Single by Agnetha Fältskog

from the album Tio år med Agnetha
- Language: Swedish
- B-side: "Jag Var Så Kär"
- Released: October 1979
- Genre: Pop
- Length: 4:08
- Label: Cupol
- Songwriter(s): Ingela Forsman

Agnetha Fältskog singles chronology
| "SOS" (1975) | "När Du Tar Mej I Din Famn" (1979) | "Never Again" (1982) |

= När du tar mig i din famn =

"När du tar mig i din famn" (When You Take Me in Your Arms) is a song composed by Agnetha Fältskog, and lyrics by Ingela Forsman, and originally recorded by Agnetha Fältskog for her 1979 compilation album Tio år med Agnetha, released on CBS Cupol, as well as released as a single in April the same year. It charted at Svensktoppen for 10 weeks between 10 November 1979 – 27 January 1980, a stay which included the song topping the chart.

In 1981, Agnetha Fältskog recorded a demo version in English, entitled "The Queen of Hearts". In 1998, it was released as a single to promote the compilation album That's Me from the same year. The single peaked at #53 in the Swedish Singles Chart.

"The Queen of Hearts" was therefore licensed from Sony Music Entertainment Sweden, which had since acquired CBS Cupol, for the 1998 single release by Polar Music.

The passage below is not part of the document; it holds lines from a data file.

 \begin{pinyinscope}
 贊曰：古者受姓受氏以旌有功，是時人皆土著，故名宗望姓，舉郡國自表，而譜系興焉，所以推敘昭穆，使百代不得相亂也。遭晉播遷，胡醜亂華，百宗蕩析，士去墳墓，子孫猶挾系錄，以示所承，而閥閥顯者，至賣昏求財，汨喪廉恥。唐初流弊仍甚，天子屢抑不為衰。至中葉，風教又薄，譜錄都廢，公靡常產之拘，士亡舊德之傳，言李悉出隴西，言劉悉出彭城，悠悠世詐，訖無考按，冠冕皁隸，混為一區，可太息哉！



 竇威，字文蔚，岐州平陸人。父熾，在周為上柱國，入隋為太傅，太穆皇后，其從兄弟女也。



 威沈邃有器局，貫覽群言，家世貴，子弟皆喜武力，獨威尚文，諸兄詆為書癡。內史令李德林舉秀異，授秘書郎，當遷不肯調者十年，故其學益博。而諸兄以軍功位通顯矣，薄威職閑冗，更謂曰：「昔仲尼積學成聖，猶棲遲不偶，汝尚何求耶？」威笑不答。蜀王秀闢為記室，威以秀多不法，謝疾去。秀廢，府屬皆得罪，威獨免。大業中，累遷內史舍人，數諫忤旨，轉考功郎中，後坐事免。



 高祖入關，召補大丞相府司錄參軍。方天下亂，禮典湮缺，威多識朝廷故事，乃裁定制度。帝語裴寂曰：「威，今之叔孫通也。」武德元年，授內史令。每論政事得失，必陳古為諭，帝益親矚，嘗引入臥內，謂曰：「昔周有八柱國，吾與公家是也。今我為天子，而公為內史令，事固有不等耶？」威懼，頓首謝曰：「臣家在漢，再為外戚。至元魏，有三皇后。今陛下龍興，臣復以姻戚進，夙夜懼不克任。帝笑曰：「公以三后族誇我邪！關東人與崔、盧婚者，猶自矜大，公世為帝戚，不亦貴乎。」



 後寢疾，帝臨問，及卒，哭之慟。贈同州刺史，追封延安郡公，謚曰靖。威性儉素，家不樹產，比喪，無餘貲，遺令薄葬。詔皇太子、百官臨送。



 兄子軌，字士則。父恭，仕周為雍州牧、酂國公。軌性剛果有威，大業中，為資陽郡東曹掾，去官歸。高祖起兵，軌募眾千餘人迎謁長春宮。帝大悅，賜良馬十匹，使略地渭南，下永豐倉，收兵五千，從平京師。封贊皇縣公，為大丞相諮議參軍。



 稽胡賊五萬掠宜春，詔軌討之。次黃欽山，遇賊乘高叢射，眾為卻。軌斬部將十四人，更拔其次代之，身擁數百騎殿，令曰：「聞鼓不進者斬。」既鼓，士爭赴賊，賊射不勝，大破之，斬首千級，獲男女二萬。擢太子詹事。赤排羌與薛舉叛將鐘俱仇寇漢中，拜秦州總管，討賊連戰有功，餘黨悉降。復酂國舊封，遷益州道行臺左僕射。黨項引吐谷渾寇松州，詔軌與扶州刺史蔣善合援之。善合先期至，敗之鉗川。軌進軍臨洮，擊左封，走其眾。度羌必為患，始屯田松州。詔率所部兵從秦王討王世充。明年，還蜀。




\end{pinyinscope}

The promo single release included only the single track. One commercial release also included the song "Eyes of a Woman" from the 1985 album of the same name, and another single release included those two tracks as well as the songs "One Way Love" and "I Won't Let You Go," also from the album Eyes of a Woman.

== Charts ==

| Chart (1998) | Peak position |
|---|---|
| Sweden (Sverigetopplistan) | 53 |

==Other recordings==
The song was covered by Matz Bladhs on the 1990 album Leende dansmusik 90 and Wizex on the 1990 album Spanska ögon. In 1997, the song was recorded by Lotta Engbergs on the album Tolv i topp while in 2008, it was recorded by Drifters on the album Tycker om dig: Svängiga låtar från förr

Getty Kaspers, former lead vocalist of the Dutch band and fellow Eurovision winners Teach-In, recorded a version of the song in Dutch, titled "De Eerste Liefde Is Een Feest" (The first love is a feast).

Vietnamese singer Mỹ Tâm recorded Hãy Tha Thứ Cho em (Please forgive me).